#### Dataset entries
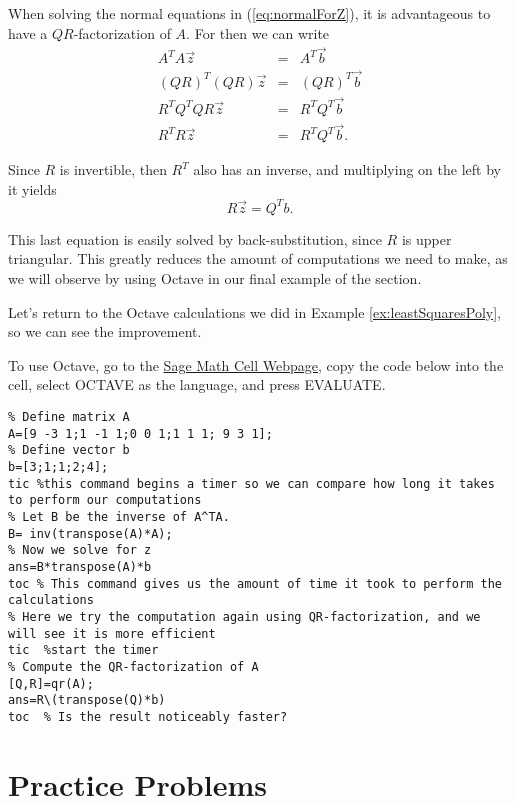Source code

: \documentclass{ximera}
\begin{document}
When solving the normal equations in (\ref{eq:normalForZ}), it is advantageous to have a $QR$-factorization of $A$.  For then we can write
\begin{eqnarray*}
A^TA\vec{z}&=&A^T\vec{b} \\
(QR)^T(QR)\vec{z}&=&(QR)^T\vec{b} \\
R^TQ^TQR\vec{z}&=&R^TQ^T\vec{b} \\
R^TR\vec{z}&=&R^TQ^T\vec{b}.
\end{eqnarray*}

Since $R$ is invertible, then $R^T$ also has an inverse, and multiplying on the left by it yields
$$R\vec{z} = Q^T b.$$

This last equation is easily solved by back-substitution, since $R$ is upper triangular.
This greatly reduces the amount of computations we need to make, as we will observe by using Octave in our final example of the section.  

\begin{example}\label{ex:leastSquaresPolyRevisited}
Let's return to the Octave calculations we did in Example \ref{ex:leastSquaresPoly}, so we can see the improvement.

\begin{explanation}
    To use Octave, go to the \href{https://sagecell.sagemath.org/}{Sage Math Cell Webpage}, copy the code below into the cell, select OCTAVE as the language, and press EVALUATE.

\begin{verbatim}
% Define matrix A
A=[9 -3 1;1 -1 1;0 0 1;1 1 1; 9 3 1];
% Define vector b
b=[3;1;1;2;4];
tic %this command begins a timer so we can compare how long it takes to perform our computations
% Let B be the inverse of A^TA.  
B= inv(transpose(A)*A);
% Now we solve for z
ans=B*transpose(A)*b
toc % This command gives us the amount of time it took to perform the calculations
% Here we try the computation again using QR-factorization, and we will see it is more efficient
tic  %start the timer
% Compute the QR-factorization of A  
[Q,R]=qr(A);
ans=R\(transpose(Q)*b)
toc  % Is the result noticeably faster?
\end{verbatim}

\end{explanation}

\end{example}

\section*{Practice Problems}
\end{document}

#### What you are asked to do
The line above containing "Since $R$ is invertible, then", the line containing "ans=B*transpose(A)*b", and every line between them are to be transcribed exactly; no other line is wanted.

#### Solution to this task
Since $R$ is invertible, then $R^T$ also has an inverse, and multiplying on the left by it yields
$$R\vec{z} = Q^T b.$$

This last equation is easily solved by back-substitution, since $R$ is upper triangular.
This greatly reduces the amount of computations we need to make, as we will observe by using Octave in our final example of the section.  

\begin{example}\label{ex:leastSquaresPolyRevisited}
Let's return to the Octave calculations we did in Example \ref{ex:leastSquaresPoly}, so we can see the improvement.

\begin{explanation}
    To use Octave, go to the \href{https://sagecell.sagemath.org/}{Sage Math Cell Webpage}, copy the code below into the cell, select OCTAVE as the language, and press EVALUATE.

\begin{verbatim}
% Define matrix A
A=[9 -3 1;1 -1 1;0 0 1;1 1 1; 9 3 1];
% Define vector b
b=[3;1;1;2;4];
tic %this command begins a timer so we can compare how long it takes to perform our computations
% Let B be the inverse of A^TA.  
B= inv(transpose(A)*A);
% Now we solve for z
ans=B*transpose(A)*b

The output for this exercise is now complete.